Problem requirements: Lines in the entries below where the word "message" shows up should each be copied.

+===+

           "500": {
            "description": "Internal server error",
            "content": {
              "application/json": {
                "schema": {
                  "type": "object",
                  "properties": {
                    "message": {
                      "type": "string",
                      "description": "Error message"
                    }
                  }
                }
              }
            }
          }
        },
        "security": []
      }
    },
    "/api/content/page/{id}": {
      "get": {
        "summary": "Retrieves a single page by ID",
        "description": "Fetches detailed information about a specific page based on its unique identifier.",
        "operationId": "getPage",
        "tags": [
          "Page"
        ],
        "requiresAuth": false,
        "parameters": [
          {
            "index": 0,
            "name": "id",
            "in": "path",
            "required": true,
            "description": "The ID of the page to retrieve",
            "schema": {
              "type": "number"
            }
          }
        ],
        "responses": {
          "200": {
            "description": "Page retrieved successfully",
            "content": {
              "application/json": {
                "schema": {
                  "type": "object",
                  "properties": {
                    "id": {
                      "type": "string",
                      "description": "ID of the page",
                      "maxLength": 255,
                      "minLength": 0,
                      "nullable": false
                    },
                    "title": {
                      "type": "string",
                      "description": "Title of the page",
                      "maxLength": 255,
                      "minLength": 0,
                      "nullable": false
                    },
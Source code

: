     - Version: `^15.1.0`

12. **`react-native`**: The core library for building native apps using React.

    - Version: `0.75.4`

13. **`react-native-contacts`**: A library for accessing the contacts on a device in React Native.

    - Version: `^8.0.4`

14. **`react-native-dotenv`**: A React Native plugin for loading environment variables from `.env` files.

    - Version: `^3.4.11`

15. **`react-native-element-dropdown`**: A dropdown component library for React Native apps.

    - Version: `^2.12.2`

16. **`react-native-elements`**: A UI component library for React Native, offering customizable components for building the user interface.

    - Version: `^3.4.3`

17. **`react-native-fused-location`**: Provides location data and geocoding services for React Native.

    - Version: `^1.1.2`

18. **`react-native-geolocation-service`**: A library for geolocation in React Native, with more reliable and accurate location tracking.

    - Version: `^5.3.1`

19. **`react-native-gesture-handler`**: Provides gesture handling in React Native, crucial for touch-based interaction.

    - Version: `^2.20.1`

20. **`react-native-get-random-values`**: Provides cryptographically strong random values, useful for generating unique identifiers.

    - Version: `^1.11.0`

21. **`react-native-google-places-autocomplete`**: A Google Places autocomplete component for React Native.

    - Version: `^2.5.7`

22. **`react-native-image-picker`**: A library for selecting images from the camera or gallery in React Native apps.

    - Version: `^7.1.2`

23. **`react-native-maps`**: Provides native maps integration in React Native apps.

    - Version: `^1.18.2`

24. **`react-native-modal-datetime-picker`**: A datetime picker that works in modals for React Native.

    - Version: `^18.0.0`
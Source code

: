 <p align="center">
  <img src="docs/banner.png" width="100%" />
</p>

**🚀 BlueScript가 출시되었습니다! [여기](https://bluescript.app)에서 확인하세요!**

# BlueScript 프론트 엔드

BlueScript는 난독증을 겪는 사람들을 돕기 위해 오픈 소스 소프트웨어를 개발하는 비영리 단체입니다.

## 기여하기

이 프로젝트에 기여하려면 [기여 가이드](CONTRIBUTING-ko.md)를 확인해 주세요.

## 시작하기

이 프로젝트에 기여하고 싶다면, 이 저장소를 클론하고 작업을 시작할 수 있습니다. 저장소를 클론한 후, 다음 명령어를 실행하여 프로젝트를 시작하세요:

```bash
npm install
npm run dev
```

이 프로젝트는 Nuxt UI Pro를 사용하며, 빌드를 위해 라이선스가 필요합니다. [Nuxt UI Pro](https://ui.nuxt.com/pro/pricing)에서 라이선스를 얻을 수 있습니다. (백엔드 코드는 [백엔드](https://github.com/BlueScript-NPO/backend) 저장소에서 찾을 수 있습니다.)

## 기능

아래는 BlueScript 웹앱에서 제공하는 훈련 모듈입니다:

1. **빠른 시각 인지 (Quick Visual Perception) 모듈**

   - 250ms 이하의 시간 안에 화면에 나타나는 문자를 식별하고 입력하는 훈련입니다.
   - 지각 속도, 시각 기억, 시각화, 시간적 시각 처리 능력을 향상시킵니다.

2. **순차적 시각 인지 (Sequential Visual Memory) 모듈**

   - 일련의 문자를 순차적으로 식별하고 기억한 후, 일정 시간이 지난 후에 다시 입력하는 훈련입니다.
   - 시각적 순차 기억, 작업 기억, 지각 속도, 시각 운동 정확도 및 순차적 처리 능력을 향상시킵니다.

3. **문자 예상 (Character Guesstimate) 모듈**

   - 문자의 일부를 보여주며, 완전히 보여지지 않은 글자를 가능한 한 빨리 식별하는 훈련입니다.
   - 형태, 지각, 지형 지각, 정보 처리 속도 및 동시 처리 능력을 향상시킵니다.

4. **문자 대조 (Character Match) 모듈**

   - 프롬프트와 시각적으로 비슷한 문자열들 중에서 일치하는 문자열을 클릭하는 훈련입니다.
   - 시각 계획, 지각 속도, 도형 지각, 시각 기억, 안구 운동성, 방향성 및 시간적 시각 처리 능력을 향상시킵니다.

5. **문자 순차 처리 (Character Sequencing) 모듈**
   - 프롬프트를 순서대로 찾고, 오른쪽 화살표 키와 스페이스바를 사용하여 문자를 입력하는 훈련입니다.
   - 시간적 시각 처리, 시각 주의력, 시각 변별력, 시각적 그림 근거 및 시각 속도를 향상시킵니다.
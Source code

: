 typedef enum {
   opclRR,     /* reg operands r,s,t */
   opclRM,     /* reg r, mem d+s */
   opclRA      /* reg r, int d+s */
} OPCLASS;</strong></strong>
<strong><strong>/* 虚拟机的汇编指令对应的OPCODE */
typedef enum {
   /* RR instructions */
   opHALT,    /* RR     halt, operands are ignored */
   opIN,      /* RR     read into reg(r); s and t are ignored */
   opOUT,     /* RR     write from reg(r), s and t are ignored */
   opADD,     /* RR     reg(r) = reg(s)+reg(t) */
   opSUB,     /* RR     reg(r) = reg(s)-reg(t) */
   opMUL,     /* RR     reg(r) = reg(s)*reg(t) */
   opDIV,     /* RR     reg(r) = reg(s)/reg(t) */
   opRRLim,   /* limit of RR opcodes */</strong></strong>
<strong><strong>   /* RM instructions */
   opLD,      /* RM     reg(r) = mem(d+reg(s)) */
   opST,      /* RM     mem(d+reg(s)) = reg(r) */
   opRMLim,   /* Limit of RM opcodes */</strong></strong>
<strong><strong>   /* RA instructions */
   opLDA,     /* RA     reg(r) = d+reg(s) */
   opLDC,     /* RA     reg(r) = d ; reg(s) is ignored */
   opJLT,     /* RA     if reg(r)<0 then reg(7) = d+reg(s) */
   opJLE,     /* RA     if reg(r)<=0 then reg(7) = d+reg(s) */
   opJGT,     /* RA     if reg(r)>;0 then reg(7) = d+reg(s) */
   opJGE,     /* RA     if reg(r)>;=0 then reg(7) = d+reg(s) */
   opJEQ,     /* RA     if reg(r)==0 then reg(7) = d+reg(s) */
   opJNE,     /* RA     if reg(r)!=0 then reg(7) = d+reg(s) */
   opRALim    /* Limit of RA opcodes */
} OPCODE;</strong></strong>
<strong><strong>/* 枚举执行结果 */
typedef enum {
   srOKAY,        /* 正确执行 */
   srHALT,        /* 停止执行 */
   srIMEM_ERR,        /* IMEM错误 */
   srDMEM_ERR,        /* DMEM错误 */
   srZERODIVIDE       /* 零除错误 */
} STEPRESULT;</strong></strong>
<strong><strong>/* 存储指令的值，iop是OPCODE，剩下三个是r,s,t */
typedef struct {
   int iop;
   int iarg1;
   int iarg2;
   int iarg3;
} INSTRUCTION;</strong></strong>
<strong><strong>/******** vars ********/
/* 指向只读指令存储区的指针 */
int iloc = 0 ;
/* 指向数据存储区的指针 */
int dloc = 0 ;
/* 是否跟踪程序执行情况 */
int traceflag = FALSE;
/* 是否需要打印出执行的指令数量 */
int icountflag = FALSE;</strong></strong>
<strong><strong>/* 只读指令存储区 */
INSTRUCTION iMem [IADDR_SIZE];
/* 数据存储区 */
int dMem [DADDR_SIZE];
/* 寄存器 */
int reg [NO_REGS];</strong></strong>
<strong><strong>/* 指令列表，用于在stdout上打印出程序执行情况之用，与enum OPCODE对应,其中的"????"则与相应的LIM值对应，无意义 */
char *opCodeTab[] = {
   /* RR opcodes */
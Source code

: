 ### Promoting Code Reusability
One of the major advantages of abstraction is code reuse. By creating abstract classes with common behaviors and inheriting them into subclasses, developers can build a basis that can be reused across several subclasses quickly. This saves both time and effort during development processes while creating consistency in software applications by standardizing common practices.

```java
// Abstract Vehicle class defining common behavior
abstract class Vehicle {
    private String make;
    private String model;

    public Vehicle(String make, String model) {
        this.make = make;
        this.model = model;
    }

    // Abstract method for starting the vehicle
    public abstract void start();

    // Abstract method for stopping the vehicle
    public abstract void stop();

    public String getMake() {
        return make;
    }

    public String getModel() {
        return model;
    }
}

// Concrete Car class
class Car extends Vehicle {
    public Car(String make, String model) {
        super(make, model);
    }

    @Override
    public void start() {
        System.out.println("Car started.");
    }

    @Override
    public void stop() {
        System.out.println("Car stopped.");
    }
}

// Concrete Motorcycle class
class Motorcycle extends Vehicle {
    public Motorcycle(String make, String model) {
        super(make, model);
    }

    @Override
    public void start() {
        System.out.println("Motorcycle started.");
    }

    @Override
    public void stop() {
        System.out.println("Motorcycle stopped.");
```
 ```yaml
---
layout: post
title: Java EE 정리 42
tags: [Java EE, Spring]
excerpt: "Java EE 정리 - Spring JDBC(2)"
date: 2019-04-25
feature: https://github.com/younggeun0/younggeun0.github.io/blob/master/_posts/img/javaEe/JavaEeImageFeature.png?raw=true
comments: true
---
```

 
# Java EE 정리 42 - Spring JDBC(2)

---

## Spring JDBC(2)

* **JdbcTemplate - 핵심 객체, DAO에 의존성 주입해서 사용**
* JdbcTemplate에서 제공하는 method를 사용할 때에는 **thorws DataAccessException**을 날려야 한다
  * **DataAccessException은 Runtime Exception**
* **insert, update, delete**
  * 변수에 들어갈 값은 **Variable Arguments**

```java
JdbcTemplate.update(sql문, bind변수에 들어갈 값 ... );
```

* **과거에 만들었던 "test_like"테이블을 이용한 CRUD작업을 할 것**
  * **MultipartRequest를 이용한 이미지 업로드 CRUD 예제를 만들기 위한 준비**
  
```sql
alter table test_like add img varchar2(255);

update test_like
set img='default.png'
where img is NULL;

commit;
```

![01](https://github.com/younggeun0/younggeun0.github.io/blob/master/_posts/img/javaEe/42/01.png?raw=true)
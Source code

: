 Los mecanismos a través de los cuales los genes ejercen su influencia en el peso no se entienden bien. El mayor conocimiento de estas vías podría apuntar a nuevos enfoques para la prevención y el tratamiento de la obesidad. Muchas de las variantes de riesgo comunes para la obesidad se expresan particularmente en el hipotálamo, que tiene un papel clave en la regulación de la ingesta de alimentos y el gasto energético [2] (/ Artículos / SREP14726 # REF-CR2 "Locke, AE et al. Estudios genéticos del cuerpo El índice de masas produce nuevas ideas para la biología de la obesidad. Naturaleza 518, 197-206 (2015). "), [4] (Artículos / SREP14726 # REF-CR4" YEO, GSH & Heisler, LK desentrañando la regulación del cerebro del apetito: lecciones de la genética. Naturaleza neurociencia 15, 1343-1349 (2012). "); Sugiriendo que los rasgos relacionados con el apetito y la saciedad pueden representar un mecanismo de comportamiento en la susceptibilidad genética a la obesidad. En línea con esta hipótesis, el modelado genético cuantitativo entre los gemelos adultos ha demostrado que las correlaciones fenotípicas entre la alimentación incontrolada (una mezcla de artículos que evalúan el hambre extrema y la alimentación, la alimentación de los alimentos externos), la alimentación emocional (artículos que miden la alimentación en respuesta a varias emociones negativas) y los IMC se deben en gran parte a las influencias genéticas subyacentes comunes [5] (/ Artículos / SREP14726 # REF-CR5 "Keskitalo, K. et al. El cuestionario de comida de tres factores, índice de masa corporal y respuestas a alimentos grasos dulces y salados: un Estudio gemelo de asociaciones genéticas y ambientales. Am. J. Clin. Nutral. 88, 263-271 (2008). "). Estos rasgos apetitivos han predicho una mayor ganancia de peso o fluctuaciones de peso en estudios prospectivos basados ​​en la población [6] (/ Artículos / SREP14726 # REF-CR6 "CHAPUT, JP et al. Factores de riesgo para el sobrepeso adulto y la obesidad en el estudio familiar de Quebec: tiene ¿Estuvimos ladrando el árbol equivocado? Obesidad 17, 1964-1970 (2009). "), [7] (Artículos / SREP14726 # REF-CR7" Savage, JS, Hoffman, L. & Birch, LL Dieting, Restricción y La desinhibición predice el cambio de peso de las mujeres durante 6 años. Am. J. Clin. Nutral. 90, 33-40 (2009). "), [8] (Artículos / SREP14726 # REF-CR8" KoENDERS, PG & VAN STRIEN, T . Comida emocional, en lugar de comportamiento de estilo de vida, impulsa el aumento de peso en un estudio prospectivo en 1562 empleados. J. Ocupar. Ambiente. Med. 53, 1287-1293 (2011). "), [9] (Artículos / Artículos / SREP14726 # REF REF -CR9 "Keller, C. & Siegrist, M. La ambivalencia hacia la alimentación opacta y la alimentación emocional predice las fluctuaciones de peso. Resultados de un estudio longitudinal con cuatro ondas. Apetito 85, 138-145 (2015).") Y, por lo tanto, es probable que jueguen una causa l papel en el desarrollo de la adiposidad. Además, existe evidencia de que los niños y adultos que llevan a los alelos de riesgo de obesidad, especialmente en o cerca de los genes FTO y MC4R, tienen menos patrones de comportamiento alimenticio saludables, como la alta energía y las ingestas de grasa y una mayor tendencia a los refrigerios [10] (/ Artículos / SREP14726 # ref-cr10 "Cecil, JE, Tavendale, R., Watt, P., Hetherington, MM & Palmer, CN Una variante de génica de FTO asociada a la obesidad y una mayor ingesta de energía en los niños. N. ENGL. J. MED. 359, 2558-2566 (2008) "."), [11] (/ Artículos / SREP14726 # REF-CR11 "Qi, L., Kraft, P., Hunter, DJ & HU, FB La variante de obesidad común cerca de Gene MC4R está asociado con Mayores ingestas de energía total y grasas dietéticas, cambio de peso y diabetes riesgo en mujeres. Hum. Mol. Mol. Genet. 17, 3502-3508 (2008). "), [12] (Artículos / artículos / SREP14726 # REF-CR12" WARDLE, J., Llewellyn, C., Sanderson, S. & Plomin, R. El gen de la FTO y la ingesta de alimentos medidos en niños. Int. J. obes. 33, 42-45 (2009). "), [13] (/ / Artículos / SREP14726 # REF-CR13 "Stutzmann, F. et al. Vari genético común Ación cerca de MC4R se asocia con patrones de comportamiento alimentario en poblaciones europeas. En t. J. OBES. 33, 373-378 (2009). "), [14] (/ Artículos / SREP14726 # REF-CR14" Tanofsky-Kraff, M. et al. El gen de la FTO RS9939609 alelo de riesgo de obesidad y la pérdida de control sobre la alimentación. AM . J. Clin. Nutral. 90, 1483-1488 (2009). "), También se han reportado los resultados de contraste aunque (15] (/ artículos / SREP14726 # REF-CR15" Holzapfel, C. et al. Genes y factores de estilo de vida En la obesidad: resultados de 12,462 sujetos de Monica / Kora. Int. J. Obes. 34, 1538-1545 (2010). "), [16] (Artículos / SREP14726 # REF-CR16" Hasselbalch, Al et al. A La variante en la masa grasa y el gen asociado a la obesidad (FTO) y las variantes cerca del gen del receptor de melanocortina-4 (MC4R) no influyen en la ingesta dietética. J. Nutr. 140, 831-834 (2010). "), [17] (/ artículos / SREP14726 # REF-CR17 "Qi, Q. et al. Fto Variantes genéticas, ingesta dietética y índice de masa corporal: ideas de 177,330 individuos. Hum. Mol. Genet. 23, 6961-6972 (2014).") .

+===+

Response to this task:
                    "message": {
                      "description": "Error message"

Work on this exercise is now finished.